Caught in a vise-grip of spiraling work hours and shrinking vacations, employees across the country hardly have a chance to catch their breath or enjoy the fruits of their labor. These are people like Nancy Jones, a nurse in Southern California, who last year put in a vacation request in January to attend her son's wedding in July. "They kept giving me the runaround," she recalled. "They tell you they don't know if you can have the time, because they expect to be busy. It happens all the time." After her manager ignored numerous requests, she wound up having to corner the director of the company, just days before the wedding, to get the time off.

An aerospace worker from Seattle sent me an e-mail that sums up the growing dilemma of vacations that are only on paper: "If you try to take a couple of your vacation days, you get told no, so your only recourse is to call in sick, and probably not get paid for it, and risk getting management mad and becoming a potential candidate for termination. What happened to families and the reason we go to work to begin with?"

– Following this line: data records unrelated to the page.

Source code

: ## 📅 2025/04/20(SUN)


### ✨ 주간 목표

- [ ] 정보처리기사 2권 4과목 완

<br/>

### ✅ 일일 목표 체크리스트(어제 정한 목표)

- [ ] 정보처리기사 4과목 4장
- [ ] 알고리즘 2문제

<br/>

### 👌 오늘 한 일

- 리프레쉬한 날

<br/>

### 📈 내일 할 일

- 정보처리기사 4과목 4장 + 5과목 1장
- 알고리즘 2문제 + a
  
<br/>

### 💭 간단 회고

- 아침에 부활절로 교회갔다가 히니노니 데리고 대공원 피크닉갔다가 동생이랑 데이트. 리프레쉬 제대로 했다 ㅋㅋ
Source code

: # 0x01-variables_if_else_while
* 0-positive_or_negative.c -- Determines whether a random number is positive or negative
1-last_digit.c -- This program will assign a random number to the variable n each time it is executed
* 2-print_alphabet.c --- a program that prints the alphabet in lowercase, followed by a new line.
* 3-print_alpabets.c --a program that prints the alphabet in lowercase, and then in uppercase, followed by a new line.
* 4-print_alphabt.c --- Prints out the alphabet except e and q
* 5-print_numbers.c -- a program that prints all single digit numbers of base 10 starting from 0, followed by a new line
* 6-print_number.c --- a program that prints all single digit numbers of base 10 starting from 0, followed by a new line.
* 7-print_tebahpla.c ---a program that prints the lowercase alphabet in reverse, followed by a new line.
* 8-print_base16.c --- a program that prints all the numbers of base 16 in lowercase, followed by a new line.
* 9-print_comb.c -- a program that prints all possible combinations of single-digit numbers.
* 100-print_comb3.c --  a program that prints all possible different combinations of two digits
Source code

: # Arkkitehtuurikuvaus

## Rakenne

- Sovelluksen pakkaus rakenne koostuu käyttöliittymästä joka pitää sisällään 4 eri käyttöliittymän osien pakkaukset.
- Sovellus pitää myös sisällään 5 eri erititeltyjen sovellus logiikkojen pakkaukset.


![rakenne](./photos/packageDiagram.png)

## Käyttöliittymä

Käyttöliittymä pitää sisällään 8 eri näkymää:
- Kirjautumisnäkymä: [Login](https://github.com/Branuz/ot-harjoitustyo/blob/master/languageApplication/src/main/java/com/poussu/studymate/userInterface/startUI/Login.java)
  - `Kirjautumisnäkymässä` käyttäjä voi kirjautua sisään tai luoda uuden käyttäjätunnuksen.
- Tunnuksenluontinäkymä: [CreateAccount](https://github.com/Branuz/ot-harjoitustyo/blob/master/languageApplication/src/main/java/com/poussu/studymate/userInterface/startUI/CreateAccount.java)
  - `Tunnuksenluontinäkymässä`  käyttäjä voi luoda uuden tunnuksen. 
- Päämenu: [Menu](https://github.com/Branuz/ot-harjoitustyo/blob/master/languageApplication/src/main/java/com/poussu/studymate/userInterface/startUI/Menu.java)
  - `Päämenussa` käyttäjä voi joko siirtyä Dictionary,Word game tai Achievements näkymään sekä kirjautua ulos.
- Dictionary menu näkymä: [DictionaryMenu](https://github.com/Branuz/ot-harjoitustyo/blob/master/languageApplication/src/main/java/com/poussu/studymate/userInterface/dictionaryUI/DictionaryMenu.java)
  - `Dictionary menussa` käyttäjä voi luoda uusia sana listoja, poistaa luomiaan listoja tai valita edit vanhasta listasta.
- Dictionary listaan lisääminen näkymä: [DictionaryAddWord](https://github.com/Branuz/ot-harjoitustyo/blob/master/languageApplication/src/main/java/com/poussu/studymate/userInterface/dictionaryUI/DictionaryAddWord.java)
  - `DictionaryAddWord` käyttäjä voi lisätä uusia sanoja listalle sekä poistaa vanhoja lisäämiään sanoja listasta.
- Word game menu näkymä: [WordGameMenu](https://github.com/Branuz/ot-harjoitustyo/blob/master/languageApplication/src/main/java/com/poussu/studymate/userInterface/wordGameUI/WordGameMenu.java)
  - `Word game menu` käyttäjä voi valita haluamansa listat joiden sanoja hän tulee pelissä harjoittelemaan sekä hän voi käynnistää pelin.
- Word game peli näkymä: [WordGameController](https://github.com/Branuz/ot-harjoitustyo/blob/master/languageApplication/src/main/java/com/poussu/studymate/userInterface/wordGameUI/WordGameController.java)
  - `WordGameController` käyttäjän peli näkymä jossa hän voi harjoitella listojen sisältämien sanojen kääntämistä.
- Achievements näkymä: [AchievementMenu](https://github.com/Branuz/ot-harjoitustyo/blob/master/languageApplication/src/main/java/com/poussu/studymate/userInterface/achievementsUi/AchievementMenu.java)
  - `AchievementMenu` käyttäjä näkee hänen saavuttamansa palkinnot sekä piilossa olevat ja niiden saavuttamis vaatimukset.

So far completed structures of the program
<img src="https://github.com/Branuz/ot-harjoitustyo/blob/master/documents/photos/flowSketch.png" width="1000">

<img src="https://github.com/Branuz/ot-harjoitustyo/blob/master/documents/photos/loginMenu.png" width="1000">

In the early '90s, Juliet Schor first called attention to skyrocketing work weeks and declining free time in her book, "The Overworked American." In the decade since that groundbreaking work appeared, things not only haven't gotten any better -- they've grown worse. We're now logging more hours on the job than we have since the 1920s. Almost 40 percent of us work more than 50 hours a week. And just last month, before members of the House of Representatives took off on their month-plus vacations, they decided to pile more overtime on working Americans by approving the White House's scrapping of 60 years of labor law with a wholesale rewrite of wage and hour regulations, turning anyone who holds a "position of responsibility" into a salaried employee who can be required to work unlimited overtime for no extra pay.